In his 0600 blog today, Garmin Skipper Ash Skett explained the tough but thrilling conditions being felt on board, reporting: “We are right in the thick of it now, the small but punchy low pressure system came barrelling over last night and winds touching 50 knots at times have seen us flying along at speeds into the 20s.”
“Waves are short, lumpy and attack us from all directions, making helming at different times exhilarating, specialist, scary but most importantly of all…fun. We are having a blast careering along at breakneck speeds, the occasional wave sweeping up the deck from the bow and flooding the cockpit, keeping crew suitably soaked to the bone.”
The race lead continues to change hands but at the time of reporting Unicef, (described by Derry~Londonderry~Doire Skipper Daniel Smith today as a “rocket ship which will be hard to beat in this race”) leads more northerly positioned Garmin by four nautical miles.
Clearly enjoying the ride at the front, Unicef Skipper Martin Clough reports: “Surfs up on Unicef today! There have been screams of delight as various helmers surf into the 20s. Ever conscious of the low centre we have tried to keep a southerly option. Scoring Gate or no Scoring Gate, that is now the question?? However, amazing sailing today. ‘This is what we have paid for,’ was the quote of the day!”
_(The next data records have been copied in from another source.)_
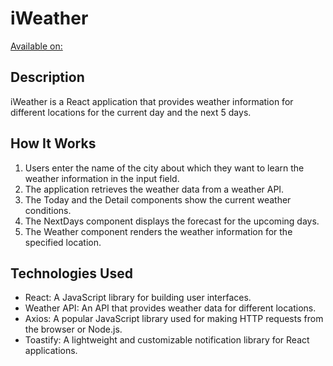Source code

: # iWeather
[Available on: ](https://i-weather-canerdevs-projects.vercel.app/)


## Description
iWeather is a React application that provides weather information for different locations for the current day and the next 5 days.

## How It Works
1. Users enter the name of the city about which they want to learn the weather information in the input field.
2. The application retrieves the weather data from a weather API.
4. The Today and the Detail components show the current weather conditions.
3. The NextDays component displays the forecast for the upcoming days.
5. The Weather component renders the weather information for the specified location.

## Technologies Used
- React: A JavaScript library for building user interfaces.
- Weather API: An API that provides weather data for different locations.
- Axios: A popular JavaScript library used for making HTTP requests from the browser or Node.js. 
- Toastify: A lightweight and customizable notification library for React applications. 
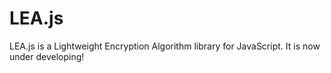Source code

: # LEA.js
LEA.js is a Lightweight Encryption Algorithm library for JavaScript. It is now under developing!
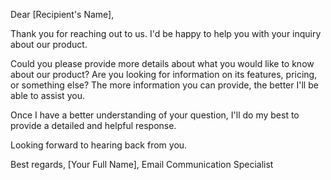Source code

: Dear [Recipient's Name],

Thank you for reaching out to us. I'd be happy to help you with your inquiry about our product.

Could you please provide more details about what you would like to know about our product? Are you looking for information on its features, pricing, or something else? The more information you can provide, the better I'll be able to assist you.

Once I have a better understanding of your question, I'll do my best to provide a detailed and helpful response.

Looking forward to hearing back from you.

Best regards,
[Your Full Name], Email Communication Specialist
As seen on the Race Viewer, teams have faced the worst of the front and are now trying to avoid the patch of light winds that follows, which is currently in the direct path of the Scoring Gate. This is likely to make for a restless night of navigating as Skippers try to weigh up the decision to go for the bonus points or concentrate on picking the best course for overall race progress amongst the fleet which is still so tightly packed.
On today’s hot decision to head for the Scoring Gate or not, choices are not yet fully clear, however LMAX Exchange Skipper Olivier Cardin, whose team is currently in third place, is the first to reveal he will not be going for it. He says: “This afternoon, we had a long discussion about the Scoring Gate and the difficulties we will have to go there. At the end, we made the decision to go directly to Seattle and not go to the gate.”
April Fool’s Day has come and gone for the teams in their time zone but a few pranks have been reported across the Clipper Race fleet, something Skipper Greg Miller was happy to avoid as he explains from beneath his Stealth Mode cloak: “Well it has gone midday on Mission Performance and there have been no April Fools’ pranks. Probably because of the weather! Everyone is exhausted and getting to grips with the weather, and sea-state is quite tiring.”
With the equivalent mileage of six Fastnet races, or over 3000 nautical miles, left to go in this marathon of a race to Seattle, and the little task of reaching the Scoring Gate in dying winds, there won’t be time for teams to rest just yet.
*All positions correct as of 1000UTC.
Report by event media.
Background: The 40,000 mile Clipper 2015-16 Round the World Yacht Race began in London, UK on August 30 for the fleet of twelve identical Tony Castro designed Clipper 70s. The series is divided into 16 individual races, with the team with the best cumulative score winning the Clipper Race Trophy. Each team is led by a professional skipper with an all-amateur crew.
The fleet departed on March 21 from Qingdao, China for the 6,637 mile course to Seattle, USA and are expected to arrive between April 15 to 20.
The ports along the race route are Rio de Janeiro, Brazil; Cape Town, South Africa; Albany, Sydney, Hobart and Airlie Beach, Australia; Da Nang, Vietnam; Qingdao, China; Seattle, USA; Panama; New York, USA; Derry-Londonderry, Ireland; and Den Helder, Netherlands before returning to London by late July.